┌─ Given records

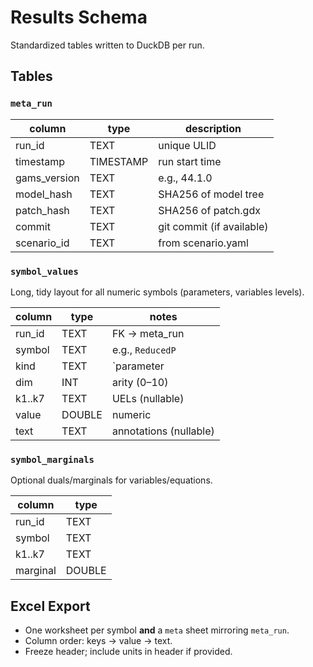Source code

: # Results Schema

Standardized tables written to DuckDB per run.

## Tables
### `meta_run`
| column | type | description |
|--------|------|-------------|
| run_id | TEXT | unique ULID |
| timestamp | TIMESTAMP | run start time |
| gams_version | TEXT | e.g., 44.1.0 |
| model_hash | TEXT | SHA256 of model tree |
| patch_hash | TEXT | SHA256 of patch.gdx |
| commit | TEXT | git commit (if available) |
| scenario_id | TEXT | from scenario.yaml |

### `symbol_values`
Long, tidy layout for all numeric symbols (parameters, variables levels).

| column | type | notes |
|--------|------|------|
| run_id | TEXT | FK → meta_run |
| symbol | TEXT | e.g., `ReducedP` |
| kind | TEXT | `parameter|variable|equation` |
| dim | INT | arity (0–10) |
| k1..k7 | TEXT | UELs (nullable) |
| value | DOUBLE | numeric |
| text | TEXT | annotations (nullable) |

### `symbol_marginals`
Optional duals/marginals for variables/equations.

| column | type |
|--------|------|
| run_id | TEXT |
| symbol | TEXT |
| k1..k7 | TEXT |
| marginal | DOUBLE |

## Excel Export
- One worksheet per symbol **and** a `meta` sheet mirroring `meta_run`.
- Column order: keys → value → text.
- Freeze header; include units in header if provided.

└─

Return all lines of the data in which the string "variables" appears.

● **Answer area**:
Long, tidy layout for all numeric symbols (parameters, variables levels).
Optional duals/marginals for variables/equations.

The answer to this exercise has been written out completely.